[Extracted records]
◇ ◇ ◇ ◇

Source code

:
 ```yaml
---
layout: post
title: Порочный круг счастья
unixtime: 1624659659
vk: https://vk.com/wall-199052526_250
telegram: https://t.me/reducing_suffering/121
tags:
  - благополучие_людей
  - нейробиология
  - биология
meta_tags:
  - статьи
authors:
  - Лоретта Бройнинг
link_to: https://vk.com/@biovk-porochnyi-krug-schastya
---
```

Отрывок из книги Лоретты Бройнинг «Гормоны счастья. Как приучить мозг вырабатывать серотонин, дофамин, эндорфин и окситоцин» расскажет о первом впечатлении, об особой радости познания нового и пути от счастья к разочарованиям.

◇ ◇ ◇ ◇

Whenever a line above includes "Бройнинг", copy it in full.

  - Лоретта Бройнинг
Отрывок из книги Лоретты Бройнинг «Гормоны счастья. Как приучить мозг вырабатывать серотонин, дофамин, эндорфин и окситоцин» расскажет о первом впечатлении, об особой радости познания нового и пути от счастья к разочарованиям.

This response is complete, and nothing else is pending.